Work to complete: The data below is to be set down again exactly as written.

Collected data
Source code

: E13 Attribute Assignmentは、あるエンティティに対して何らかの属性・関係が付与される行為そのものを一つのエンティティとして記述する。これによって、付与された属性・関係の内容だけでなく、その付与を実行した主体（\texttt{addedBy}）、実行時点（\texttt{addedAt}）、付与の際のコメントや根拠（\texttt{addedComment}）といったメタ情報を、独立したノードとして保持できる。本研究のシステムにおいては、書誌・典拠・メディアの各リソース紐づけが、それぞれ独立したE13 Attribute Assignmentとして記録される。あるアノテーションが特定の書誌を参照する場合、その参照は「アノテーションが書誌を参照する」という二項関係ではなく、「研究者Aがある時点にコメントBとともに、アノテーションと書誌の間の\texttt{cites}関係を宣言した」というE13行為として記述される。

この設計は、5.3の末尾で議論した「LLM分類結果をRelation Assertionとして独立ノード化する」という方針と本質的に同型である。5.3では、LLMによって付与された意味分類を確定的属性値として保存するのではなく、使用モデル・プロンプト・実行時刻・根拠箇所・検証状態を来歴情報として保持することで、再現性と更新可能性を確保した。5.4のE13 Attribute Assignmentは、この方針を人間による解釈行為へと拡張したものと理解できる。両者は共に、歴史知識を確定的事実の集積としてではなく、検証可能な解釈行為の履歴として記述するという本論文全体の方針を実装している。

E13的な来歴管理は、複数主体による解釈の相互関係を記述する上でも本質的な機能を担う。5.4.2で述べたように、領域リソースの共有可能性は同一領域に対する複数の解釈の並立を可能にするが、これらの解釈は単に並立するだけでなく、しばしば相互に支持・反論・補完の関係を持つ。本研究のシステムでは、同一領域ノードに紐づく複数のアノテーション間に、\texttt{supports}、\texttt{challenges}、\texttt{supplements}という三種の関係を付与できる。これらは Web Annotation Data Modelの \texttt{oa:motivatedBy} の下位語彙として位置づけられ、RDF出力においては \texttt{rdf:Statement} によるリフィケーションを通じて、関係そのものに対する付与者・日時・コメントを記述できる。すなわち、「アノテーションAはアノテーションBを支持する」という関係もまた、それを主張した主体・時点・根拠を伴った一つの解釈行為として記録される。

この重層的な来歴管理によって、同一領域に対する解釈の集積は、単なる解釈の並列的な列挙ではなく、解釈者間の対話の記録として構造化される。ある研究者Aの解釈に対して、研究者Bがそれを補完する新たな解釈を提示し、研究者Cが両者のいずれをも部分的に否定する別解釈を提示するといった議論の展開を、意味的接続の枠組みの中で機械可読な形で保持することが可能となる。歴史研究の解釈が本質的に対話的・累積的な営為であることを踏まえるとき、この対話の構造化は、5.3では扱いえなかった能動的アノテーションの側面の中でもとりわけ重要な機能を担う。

Response area:
Source code

: E13 Attribute Assignmentは、あるエンティティに対して何らかの属性・関係が付与される行為そのものを一つのエンティティとして記述する。これによって、付与された属性・関係の内容だけでなく、その付与を実行した主体（\texttt{addedBy}）、実行時点（\texttt{addedAt}）、付与の際のコメントや根拠（\texttt{addedComment}）といったメタ情報を、独立したノードとして保持できる。本研究のシステムにおいては、書誌・典拠・メディアの各リソース紐づけが、それぞれ独立したE13 Attribute Assignmentとして記録される。あるアノテーションが特定の書誌を参照する場合、その参照は「アノテーションが書誌を参照する」という二項関係ではなく、「研究者Aがある時点にコメントBとともに、アノテーションと書誌の間の\texttt{cites}関係を宣言した」というE13行為として記述される。

この設計は、5.3の末尾で議論した「LLM分類結果をRelation Assertionとして独立ノード化する」という方針と本質的に同型である。5.3では、LLMによって付与された意味分類を確定的属性値として保存するのではなく、使用モデル・プロンプト・実行時刻・根拠箇所・検証状態を来歴情報として保持することで、再現性と更新可能性を確保した。5.4のE13 Attribute Assignmentは、この方針を人間による解釈行為へと拡張したものと理解できる。両者は共に、歴史知識を確定的事実の集積としてではなく、検証可能な解釈行為の履歴として記述するという本論文全体の方針を実装している。

E13的な来歴管理は、複数主体による解釈の相互関係を記述する上でも本質的な機能を担う。5.4.2で述べたように、領域リソースの共有可能性は同一領域に対する複数の解釈の並立を可能にするが、これらの解釈は単に並立するだけでなく、しばしば相互に支持・反論・補完の関係を持つ。本研究のシステムでは、同一領域ノードに紐づく複数のアノテーション間に、\texttt{supports}、\texttt{challenges}、\texttt{supplements}という三種の関係を付与できる。これらは Web Annotation Data Modelの \texttt{oa:motivatedBy} の下位語彙として位置づけられ、RDF出力においては \texttt{rdf:Statement} によるリフィケーションを通じて、関係そのものに対する付与者・日時・コメントを記述できる。すなわち、「アノテーションAはアノテーションBを支持する」という関係もまた、それを主張した主体・時点・根拠を伴った一つの解釈行為として記録される。

この重層的な来歴管理によって、同一領域に対する解釈の集積は、単なる解釈の並列的な列挙ではなく、解釈者間の対話の記録として構造化される。ある研究者Aの解釈に対して、研究者Bがそれを補完する新たな解釈を提示し、研究者Cが両者のいずれをも部分的に否定する別解釈を提示するといった議論の展開を、意味的接続の枠組みの中で機械可読な形で保持することが可能となる。歴史研究の解釈が本質的に対話的・累積的な営為であることを踏まえるとき、この対話の構造化は、5.3では扱いえなかった能動的アノテーションの側面の中でもとりわけ重要な機能を担う。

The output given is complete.